(Stored data entries)
────────────────────────────────────────

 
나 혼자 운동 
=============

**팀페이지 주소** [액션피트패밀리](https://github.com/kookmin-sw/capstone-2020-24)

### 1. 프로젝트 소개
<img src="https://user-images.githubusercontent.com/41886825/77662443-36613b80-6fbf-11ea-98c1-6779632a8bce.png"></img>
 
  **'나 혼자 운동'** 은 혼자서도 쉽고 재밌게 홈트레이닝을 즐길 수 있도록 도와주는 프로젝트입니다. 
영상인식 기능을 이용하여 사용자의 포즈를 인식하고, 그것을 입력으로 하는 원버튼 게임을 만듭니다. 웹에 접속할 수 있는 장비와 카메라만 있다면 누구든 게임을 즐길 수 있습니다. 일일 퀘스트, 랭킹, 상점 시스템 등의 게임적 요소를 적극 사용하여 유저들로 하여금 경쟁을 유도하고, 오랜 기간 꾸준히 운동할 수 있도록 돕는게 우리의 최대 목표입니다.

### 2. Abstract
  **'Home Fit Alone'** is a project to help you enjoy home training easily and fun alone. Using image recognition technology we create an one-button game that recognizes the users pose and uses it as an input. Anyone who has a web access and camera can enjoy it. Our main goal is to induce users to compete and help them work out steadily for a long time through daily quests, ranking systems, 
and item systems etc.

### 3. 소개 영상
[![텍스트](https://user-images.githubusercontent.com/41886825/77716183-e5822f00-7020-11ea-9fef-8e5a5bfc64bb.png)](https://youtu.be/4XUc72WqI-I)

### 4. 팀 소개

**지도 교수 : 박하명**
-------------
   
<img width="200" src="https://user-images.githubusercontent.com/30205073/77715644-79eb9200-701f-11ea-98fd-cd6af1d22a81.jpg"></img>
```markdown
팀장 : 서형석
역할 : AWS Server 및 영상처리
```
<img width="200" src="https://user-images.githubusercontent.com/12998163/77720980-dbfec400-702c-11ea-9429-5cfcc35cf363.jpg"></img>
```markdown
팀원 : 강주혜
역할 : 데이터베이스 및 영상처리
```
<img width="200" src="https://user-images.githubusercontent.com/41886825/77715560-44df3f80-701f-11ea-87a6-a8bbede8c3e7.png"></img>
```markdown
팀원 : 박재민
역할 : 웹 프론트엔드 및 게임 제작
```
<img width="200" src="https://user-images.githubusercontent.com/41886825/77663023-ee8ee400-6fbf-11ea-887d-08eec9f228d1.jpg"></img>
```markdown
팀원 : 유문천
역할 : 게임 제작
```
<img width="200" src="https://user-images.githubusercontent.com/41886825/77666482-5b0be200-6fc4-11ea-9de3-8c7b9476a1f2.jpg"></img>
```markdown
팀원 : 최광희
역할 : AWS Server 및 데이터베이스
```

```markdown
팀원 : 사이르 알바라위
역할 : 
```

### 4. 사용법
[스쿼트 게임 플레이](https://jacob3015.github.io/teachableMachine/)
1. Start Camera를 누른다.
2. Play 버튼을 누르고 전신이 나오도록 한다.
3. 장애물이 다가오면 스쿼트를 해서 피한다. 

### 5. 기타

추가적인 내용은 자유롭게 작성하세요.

────────────────────────────────────────

Task brief |
Return exactly the run of lines that opens with the one containing "2. Play 버튼을 누르고 전신이 나오도록 한다." and closes with the last line of the records above.

Your response |
2. Play 버튼을 누르고 전신이 나오도록 한다.
3. 장애물이 다가오면 스쿼트를 해서 피한다. 

### 5. 기타

추가적인 내용은 자유롭게 작성하세요.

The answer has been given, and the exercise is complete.